I “onboard” folks all the time. That’s one of my things.
Folks say things like, “Awwww, we gotta onboard this? Better get maiki!” when I’m not around.
So what does it mean?
Okay, let’s check out board:
From Middle English bord , from Old English bord (“board; plank; table; shield; deck; ship; boundary”), from Proto-West Germanic *bord , from Proto-Germanic *burdą (“board; plank; table”), from Proto-Indo-European *bʰerdʰ- (“to cut”).
It’s so amazing to look at all the derived meanings. First, there’s the nouns:
- A relatively long, wide and thin piece of any material, usually wood or similar, often for use in construction or furniture-making.

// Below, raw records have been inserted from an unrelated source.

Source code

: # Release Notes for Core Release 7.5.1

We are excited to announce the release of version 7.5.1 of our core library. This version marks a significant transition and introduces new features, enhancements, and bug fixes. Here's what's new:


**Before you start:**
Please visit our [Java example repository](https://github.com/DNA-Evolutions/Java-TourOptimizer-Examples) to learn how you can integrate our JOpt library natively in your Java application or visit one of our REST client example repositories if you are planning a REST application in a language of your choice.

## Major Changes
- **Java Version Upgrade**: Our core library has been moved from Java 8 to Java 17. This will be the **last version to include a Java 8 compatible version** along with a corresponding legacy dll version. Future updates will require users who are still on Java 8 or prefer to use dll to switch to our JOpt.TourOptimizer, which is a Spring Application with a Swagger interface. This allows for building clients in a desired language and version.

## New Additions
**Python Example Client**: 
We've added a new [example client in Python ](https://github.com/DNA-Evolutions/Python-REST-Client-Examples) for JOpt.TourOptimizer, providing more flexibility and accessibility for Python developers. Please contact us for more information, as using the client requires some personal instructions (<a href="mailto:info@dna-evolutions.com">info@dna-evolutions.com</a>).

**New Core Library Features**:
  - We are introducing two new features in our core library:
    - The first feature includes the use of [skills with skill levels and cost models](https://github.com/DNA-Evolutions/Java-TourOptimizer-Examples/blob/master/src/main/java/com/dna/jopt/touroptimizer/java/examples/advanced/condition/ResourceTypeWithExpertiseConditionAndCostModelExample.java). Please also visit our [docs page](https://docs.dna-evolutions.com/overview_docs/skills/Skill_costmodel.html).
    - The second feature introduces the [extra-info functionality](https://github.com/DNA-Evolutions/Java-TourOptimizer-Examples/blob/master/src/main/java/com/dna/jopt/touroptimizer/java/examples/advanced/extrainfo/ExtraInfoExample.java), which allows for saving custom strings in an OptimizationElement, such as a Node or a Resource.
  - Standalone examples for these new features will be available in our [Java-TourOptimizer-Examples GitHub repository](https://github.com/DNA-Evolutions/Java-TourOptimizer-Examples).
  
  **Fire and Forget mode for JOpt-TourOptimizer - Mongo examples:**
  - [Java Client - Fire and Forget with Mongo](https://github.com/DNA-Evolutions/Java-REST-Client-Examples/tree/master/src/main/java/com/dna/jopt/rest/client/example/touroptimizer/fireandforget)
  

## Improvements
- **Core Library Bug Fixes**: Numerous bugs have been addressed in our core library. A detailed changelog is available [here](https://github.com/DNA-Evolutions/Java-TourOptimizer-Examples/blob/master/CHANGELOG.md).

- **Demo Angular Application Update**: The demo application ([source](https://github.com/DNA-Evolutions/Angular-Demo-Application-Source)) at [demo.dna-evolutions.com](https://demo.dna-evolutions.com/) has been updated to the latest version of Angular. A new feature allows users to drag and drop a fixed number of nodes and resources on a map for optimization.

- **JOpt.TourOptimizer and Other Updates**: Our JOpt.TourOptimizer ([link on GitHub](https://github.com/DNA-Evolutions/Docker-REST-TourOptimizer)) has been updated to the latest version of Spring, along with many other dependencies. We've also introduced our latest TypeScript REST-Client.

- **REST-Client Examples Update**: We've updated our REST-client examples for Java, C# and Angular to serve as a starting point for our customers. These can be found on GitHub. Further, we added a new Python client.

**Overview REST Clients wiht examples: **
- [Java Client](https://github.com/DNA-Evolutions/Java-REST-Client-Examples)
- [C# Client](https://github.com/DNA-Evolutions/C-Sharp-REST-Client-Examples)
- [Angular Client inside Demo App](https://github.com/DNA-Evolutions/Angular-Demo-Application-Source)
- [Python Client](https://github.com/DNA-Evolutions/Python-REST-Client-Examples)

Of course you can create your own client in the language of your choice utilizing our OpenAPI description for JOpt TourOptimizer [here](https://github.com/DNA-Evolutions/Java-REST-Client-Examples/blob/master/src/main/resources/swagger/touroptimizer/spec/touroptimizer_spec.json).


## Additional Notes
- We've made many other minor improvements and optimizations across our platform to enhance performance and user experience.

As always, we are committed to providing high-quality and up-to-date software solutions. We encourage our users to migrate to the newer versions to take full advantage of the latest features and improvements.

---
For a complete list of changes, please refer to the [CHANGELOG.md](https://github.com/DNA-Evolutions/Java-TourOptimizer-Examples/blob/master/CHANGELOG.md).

- A device (e.g., switchboard) containing electrical switches and other controls and designed to control lights, sound, telephone connections, etc.
- A flat surface with markings for playing a board game.
Each player starts the game with four counters on the board .
- Short for blackboard, whiteboard, chessboard, surfboard, message board (on the Internet), etc.
- A committee that manages the business of an organization, e.g., a board of directors .
We have to wait to hear back from the board .
Room and board
- (nautical) The side of a ship.
- (nautical) The distance a sailing vessel runs between tacks when working to windward.
- (ice hockey) The wall that surrounds an ice hockey rink, often in plural.
- (archaic) A long, narrow table, like that used in a medieval dining hall.
- Paper made thick and stiff like a board, for book covers, etc.; pasteboard.
to bind a book in boards
I’m always telling @susan (when I’m not eavesdropping on others to hear how they refer to be and onboarding), “nature abhors a flat surface!”
What I mean by that is, when I am homeless I have difficulty doing things that people with tables take for granted. Want to prepare a meal? Eat a meal? Write on paper? Hold a thing so it doesn’t roll away?
Thank a flat surface.
on- is easy enough to understand:
- on, at, toward, upon.
So, let’s look at the types of verbs we get when we are board…
- It is time to board the aircraft.
to board one’s horse at a livery stable
to board a house
A bureau comes from:
Borrowed from French bureau , earlier “coarse cloth (as desk cover), baize”, from Old French burel (“woolen cloth”), diminutive of *bure (compare Middle French bure (“coarse woolen cloth”), French bourre (“hair, fluff”)), from Late Latin burra (“wool, fluff, shaggy cloth, coarse fabric”); akin to Ancient Greek βερβέριον (berbérion, “shabby garment”). Doublet of burel and borrel , taken from Old French.
Bureaus and boards… the human condition expressed as furniture.